Clustering system
A group of cells are newly clustered on the basis of the result of implementing a SOM. A plurality of pieces of multivariate data are clustered via a SOM, and cells are displayed on a two-dimensional plane as rectangular or hexagonal shapes. The level of similarity between representative vectors from each adjacent cell is calculated, and a dendrogram is three-dimensionally depicted. Cells on a SOM map are colored differently in accordance with a plane for partitioning the dendrogram.
Latest Patents:
The present application claims priority from Japanese application JP 2004-355214 filed on Dec. 8, 2004, the content of which is hereby incorporated by reference into this application.
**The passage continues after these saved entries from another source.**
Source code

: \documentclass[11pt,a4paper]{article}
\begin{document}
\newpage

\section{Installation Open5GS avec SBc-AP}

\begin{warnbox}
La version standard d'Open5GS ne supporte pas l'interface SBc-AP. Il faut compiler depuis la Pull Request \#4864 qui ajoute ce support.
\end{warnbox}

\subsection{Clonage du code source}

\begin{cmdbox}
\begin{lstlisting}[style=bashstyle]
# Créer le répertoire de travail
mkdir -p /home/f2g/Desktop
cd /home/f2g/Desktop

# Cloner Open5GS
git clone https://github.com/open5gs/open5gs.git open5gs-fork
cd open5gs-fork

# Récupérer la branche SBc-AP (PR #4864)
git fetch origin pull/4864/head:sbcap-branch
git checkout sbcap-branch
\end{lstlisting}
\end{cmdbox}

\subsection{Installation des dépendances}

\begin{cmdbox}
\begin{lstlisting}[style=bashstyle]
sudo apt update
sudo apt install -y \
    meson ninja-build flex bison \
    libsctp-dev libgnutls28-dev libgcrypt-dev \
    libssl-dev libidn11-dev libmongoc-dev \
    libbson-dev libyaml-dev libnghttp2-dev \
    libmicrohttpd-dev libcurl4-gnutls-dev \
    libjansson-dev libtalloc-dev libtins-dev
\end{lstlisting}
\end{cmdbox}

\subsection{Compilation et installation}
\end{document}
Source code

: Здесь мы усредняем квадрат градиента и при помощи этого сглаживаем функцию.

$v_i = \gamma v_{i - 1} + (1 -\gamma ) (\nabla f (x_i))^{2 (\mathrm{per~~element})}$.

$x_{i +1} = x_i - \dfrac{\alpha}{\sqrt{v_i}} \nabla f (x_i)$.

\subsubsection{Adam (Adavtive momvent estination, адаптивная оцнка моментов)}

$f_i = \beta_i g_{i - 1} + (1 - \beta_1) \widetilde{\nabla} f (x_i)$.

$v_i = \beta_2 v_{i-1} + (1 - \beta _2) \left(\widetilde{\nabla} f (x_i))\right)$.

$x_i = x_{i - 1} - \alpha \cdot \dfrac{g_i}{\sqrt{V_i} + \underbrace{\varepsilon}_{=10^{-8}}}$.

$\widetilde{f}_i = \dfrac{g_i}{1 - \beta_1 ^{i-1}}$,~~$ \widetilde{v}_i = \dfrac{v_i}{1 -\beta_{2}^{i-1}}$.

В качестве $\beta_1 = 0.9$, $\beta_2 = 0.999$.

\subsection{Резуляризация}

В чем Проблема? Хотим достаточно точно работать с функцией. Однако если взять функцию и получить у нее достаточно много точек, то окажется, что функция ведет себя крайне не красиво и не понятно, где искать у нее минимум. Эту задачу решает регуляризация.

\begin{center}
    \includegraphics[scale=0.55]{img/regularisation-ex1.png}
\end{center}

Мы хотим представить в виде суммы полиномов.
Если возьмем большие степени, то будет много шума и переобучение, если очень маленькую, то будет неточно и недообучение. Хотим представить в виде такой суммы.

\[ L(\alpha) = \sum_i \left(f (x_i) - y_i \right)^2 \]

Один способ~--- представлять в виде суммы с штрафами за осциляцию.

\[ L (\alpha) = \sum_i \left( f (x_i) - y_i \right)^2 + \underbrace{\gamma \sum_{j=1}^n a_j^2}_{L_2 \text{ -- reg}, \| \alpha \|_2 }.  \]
BACKGROUND OF THE INVENTION1. Field of the Invention
The present invention relates to a clustering system for displaying the results of clustering in a visually easily recognizable manner using a combination of clustering techniques involving a SOM (self-organizing map) and a dendrogram.
2. Background Art
Conventionally, the SOM (self-organizing map) (T. Kohonen, “Self-Organizing Maps,” Springer 1995) has been used as a clustering technique for grouping a plurality of items of multivariate data by calculating the similarity between them in terms of the Euclidean distance (simple geometric distance in a multidimensional space) or the Manhattan distance (distance expressed in terms of simple difference in each dimension). The SOM, which is one of non-hierarchical techniques, is a technique whereby data is mapped on a two-dimensional plane. The SOM produces a clustering result such that data with smaller distances (i.e., with greater similarities) is clustered on the two-dimensional plane. Another clustering technique that has been used for a long time involves the use of a dendrogram in which the similarity among individual pieces of data are displayed in a hierarchical manner, as disclosed in Patent Document 1. In a dendrogram, the distances among clusters are calculated according to a definition formula based on the Ward's method or the nearest neighbor method, for example, and clusters with smaller distances are displayed together in a dendrogram (tournament diagram). Because the results obtained from the dendrogram method do not provide any clue as to where the clusters can be optimally partitioned, calculation formulae have been devised that are based on standards such as, e.g., one by which clusters are partitioned such that the distance between data in each cluster becomes minimum and the distance between each cluster becomes maximum.
Meanwhile, data mining including a variety of clustering techniques, such as the SOM and dendrograms, is being used in recent years for discovering biologically significant information in data that has been comprehensively analyzed in gene expression analysis involving a DNA microarray. In this case, the data used in multivariate analysis such as clustering consists of values represented in terms of each gene as a key and the DNA array as a dimension, or, conversely, the DNA microarray as a key and each gene as a dimension. It has been reported in papers that, when each gene is taken as a key, groups of genes associated with metabolism or development are obtained as clusters in experiments involving time-series data. When the DNA microarray is used as a key, on the other hand, subtypes of diseases, such as cancer, are obtained as individual clusters. Thus, there are expectations that such data mining will be applied to clinical diagnostic techniques.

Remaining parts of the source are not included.